#### [Task requirements]
Ignoring the images, restate the records below word for word.

(Records provided)

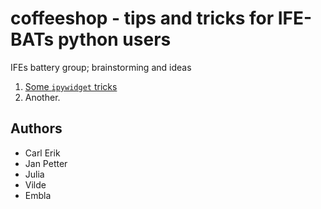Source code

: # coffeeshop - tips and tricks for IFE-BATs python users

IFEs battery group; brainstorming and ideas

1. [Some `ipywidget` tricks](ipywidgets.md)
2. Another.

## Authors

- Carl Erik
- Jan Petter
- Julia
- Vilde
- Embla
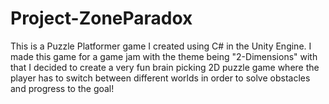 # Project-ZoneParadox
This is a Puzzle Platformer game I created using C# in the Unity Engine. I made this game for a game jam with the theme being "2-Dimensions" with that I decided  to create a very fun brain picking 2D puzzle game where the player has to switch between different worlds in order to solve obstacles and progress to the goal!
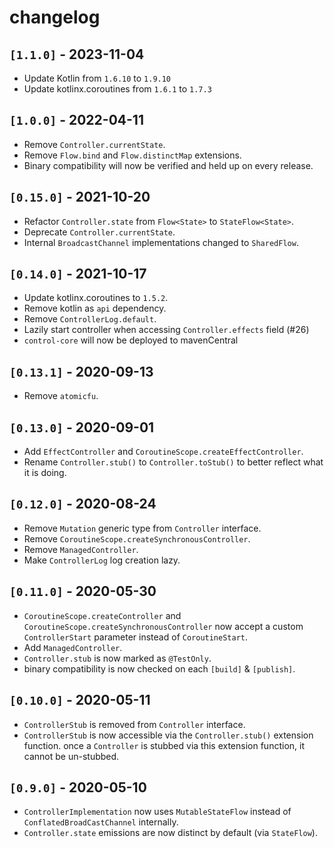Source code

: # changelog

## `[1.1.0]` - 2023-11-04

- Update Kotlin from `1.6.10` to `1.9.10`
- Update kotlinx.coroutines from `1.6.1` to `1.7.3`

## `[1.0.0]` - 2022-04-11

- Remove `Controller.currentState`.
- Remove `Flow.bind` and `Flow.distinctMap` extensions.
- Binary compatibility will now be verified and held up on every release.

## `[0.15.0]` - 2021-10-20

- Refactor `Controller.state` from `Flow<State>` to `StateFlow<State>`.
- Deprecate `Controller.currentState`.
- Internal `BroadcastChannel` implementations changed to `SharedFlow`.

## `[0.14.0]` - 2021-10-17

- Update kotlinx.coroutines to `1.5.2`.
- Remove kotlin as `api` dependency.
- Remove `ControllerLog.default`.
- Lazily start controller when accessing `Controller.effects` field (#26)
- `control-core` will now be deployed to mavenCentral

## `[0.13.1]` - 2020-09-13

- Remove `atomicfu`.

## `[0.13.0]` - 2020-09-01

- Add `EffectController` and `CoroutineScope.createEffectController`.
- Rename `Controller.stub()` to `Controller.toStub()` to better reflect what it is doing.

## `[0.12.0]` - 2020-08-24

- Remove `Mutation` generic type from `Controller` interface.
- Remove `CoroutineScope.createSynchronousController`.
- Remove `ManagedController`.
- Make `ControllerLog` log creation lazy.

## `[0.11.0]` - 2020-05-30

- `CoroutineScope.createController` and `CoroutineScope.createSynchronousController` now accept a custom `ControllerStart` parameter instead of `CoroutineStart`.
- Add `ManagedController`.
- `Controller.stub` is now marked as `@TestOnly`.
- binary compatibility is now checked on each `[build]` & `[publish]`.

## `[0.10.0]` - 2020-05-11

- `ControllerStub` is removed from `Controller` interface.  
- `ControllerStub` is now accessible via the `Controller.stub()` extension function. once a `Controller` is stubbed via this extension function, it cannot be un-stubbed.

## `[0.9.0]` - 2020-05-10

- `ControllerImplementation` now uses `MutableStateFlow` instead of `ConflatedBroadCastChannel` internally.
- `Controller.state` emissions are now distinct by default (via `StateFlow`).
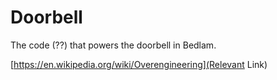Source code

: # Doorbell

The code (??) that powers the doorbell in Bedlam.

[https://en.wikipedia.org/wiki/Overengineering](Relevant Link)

(End Records provided)

#### [Exercise answer]
Source code

: # coffeeshop - tips and tricks for IFE-BATs python users

IFEs battery group; brainstorming and ideas

1. [Some `ipywidget` tricks](ipywidgets.md)
2. Another.

## Authors

- Carl Erik
- Jan Petter
- Julia
- Vilde
- Embla
 # Project-ZoneParadox
This is a Puzzle Platformer game I created using C# in the Unity Engine. I made this game for a game jam with the theme being "2-Dimensions" with that I decided  to create a very fun brain picking 2D puzzle game where the player has to switch between different worlds in order to solve obstacles and progress to the goal!
Source code

: # changelog

## `[1.1.0]` - 2023-11-04

- Update Kotlin from `1.6.10` to `1.9.10`
- Update kotlinx.coroutines from `1.6.1` to `1.7.3`

## `[1.0.0]` - 2022-04-11

- Remove `Controller.currentState`.
- Remove `Flow.bind` and `Flow.distinctMap` extensions.
- Binary compatibility will now be verified and held up on every release.

## `[0.15.0]` - 2021-10-20

- Refactor `Controller.state` from `Flow<State>` to `StateFlow<State>`.
- Deprecate `Controller.currentState`.
- Internal `BroadcastChannel` implementations changed to `SharedFlow`.

## `[0.14.0]` - 2021-10-17

- Update kotlinx.coroutines to `1.5.2`.
- Remove kotlin as `api` dependency.
- Remove `ControllerLog.default`.
- Lazily start controller when accessing `Controller.effects` field (#26)
- `control-core` will now be deployed to mavenCentral

## `[0.13.1]` - 2020-09-13

- Remove `atomicfu`.

## `[0.13.0]` - 2020-09-01

- Add `EffectController` and `CoroutineScope.createEffectController`.
- Rename `Controller.stub()` to `Controller.toStub()` to better reflect what it is doing.

## `[0.12.0]` - 2020-08-24

- Remove `Mutation` generic type from `Controller` interface.
- Remove `CoroutineScope.createSynchronousController`.
- Remove `ManagedController`.
- Make `ControllerLog` log creation lazy.

## `[0.11.0]` - 2020-05-30

- `CoroutineScope.createController` and `CoroutineScope.createSynchronousController` now accept a custom `ControllerStart` parameter instead of `CoroutineStart`.
- Add `ManagedController`.
- `Controller.stub` is now marked as `@TestOnly`.
- binary compatibility is now checked on each `[build]` & `[publish]`.

## `[0.10.0]` - 2020-05-11

- `ControllerStub` is removed from `Controller` interface.  
- `ControllerStub` is now accessible via the `Controller.stub()` extension function. once a `Controller` is stubbed via this extension function, it cannot be un-stubbed.

## `[0.9.0]` - 2020-05-10

- `ControllerImplementation` now uses `MutableStateFlow` instead of `ConflatedBroadCastChannel` internally.
- `Controller.state` emissions are now distinct by default (via `StateFlow`).
Source code

: # Doorbell

The code (??) that powers the doorbell in Bedlam.

[https://en.wikipedia.org/wiki/Overengineering](Relevant Link)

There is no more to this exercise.